My little angel

My little angel
8. SURAT DARI ALYA



Tak butuh waktu lama, akhirnya alya sudah selesai dengan acara memasaknya. Dirinya menata makanan di meja makan dan menyajikan makanan tersebut kepada azka yang sudah menunggunya di meja makan. Alya melayani azka sebagaimana harusnya seorang istri melayani suaminya. Alya menaruh nasi di piring azka dan tak lupa dengan sayur yang telah di masaknya tadi. Setelah itu, alya memberikannya pada azka untuk disantap. Azka mencoba menyuapkan makanan ke dalam mulutnya. Baru saja satu suapan yang masuk ke dalam mulutnya, dan...


"Cih... apa kau ingin membunuhku?" tanyanya seraya mencengkram lengan alya dengan sangat kuat


"M-maaf tuan, a-aku..." ucapannya terhenti kala azka mencengkram lengan alya semakin kuat


"Bereskan makanan ini. CEPAT!!!"bentaknya


"I-iya tuan" jawab alya


Alya bergegas membereskan makanan yang ada di atas meja makan. Setelah selesai, azka menyuruhnya untuk mengambil selembar kertas dan sebuah pena. Alya dipaksa menulis oleh azka. Sstelah selesai, azka mengambil paksa surat itu dan melenggang pergi begitu saja. Azka bergegas pergi ke kantor,setelah sampai dirinya langsung memasuki ruang kerjanya dan mendudukkan bokongnya di kursi kebesarannya. Tak lama kemudian, dave datang ke ruangannya.


"Ada perlu apa tuan?" tanya dave pada azka


"Kirimkan surat ini kepada temannya, harus sampai kepadanya. Ingat itu!!!" Ucapnya seraya menyerahkan secarik kertas yang telah ditulis oleh alya tadi


"Baik tuan" jawabnya patuh


Azka mengibaskan tangannya yang menandakan agar dave segera pergi.
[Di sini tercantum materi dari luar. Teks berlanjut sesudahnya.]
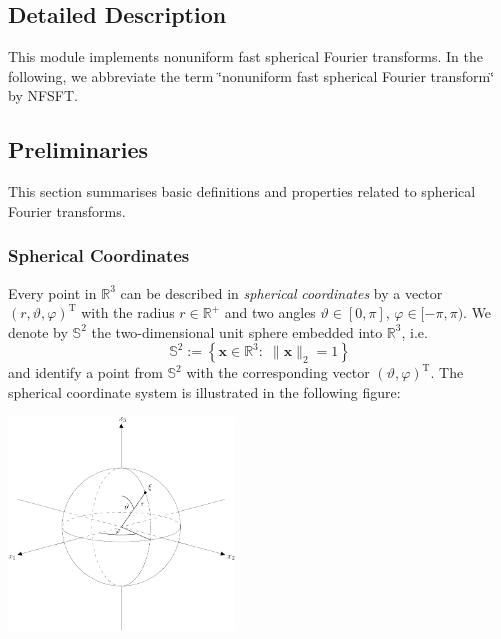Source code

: \subsection{Detailed Description}
This module implements nonuniform fast spherical Fourier transforms. In the following, we abbreviate the term \char`\"{}nonuniform fast spherical Fourier
transform\char`\"{} by N\-F\-S\-F\-T.\hypertarget{group__nfsft_Preliminaries}{}\subsection{Preliminaries}\label{group__nfsft_Preliminaries}
This section summarises basic definitions and properties related to spherical Fourier transforms.\hypertarget{group__nfsft_sc}{}\subsubsection{Spherical Coordinates}\label{group__nfsft_sc}
Every point in $\mathbb{R}^3$ can be described in {\itshape spherical} {\itshape coordinates} by a vector $(r,\vartheta,\varphi)^{\mathrm{T}}$ with the radius $r \in \mathbb{R}^{+}$ and two angles $\vartheta \in [0,\pi]$, $\varphi \in [-\pi,\pi)$. We denote by $\mathbb{S}^2$ the two-\/dimensional unit sphere embedded into $\mathbb{R}^3$, i.\-e. \[ \mathbb{S}^2 := \left\{\mathbf{x} \in \mathbb{R}^{3}:\; \|\mathbf{x}\|_2=1\right\} \] and identify a point from $\mathbb{S}^2$ with the corresponding vector $(\vartheta,\varphi)^{\mathrm{T}}$. The spherical coordinate system is illustrated in the following figure\-:

\begin{center} 
\begin{DoxyImageNoCaption}
  \mbox{\includegraphics[width=0.45\textwidth]{sphere}}
\end{DoxyImageNoCaption}
 \end{center}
"Permisi tuan" ucapnya seraya membungkuk


"Hmmm" jawabnya


Dave bergegas mengirimkan surat itu kepada teman alya, nina. Dave menuju alamat yang sudah dicarinya beberapa hari lalu. Tak butuh waktu lama, dirinya sudah berada di depan kos milik alya dan nina. Dave keluar dari mobil dan langsung memasuki pekarangan kos alya. Dave meletakkan surat itu di depan pintu, lalu dirinya pergi sedikit menjauh dari tempat itu. Tak lama kemudian seorang wanita muda keluar dari dalam rumah. Dave sempat terhipnotis oleh kecantikan wanita tersebut. Hingga tak lama kemudian dirinya kembali sadar dan kembali fokus mengamati gerak gerik wanita tersebut. Wanita itu tampak celingak celinguk memperhatikan sekitar. Dirinya mulai membuka surat itu dan tak lama kemudian air matanya lolos begitu saja. Dirinya merosot lemas saat membaca surat itu. Ya, wanita itu adalah nina sahabat alya. Alya dipaksa membuat surat untuk nina agar nina tidak curiga atas hilangnya dirinya. Isi surat itu adalah...


To : Nina


Nina, aku minta maaf sama kamu karena udah buat kamu khawatir. Maaf karena sebelumnya aku gak pernah bilang ke kamu kalau aku udah punya seseorang yang aku harapkan di masa depan. Maaf karena aku gak pernah cerita ke kamu. Sekarang, aku udah bahagia sama pilihan aku. Aku harap kamu bisa ngertiin aku dan jangan cari aku lagi. Intinya adalah aku udah bahagia. Maaf sekali lagi karena aku udah ninggalin kamu sendirian. Jangan fikirin aku, aku udah bahagia kok disini. Jangan cari aku lagi ya


Makasih buat kenangan yang pernah kita ukir bersama. Aku janji gaakan pernah lupain kenangan kita bersama dulu. Kamu jangan nangis pas baca surat ini. Jangan cengeng deh. Aku aja yang cengeng kamunya jangan. Kamu kan bestie aku yang paling kuat. Jangan nangis gitu dong. Entar ilang cantiknya gimana? Aku yakin kamu pasti bisa bahagia tanpa aku. Ya jelas kamu bahagia lah tanpa aku, aku kan cuman ngerepotin kamu selama ini. Yaudah, semoga kamu bahagia ya na. Doain juga aku bisa bahagia. Bay my bestieh...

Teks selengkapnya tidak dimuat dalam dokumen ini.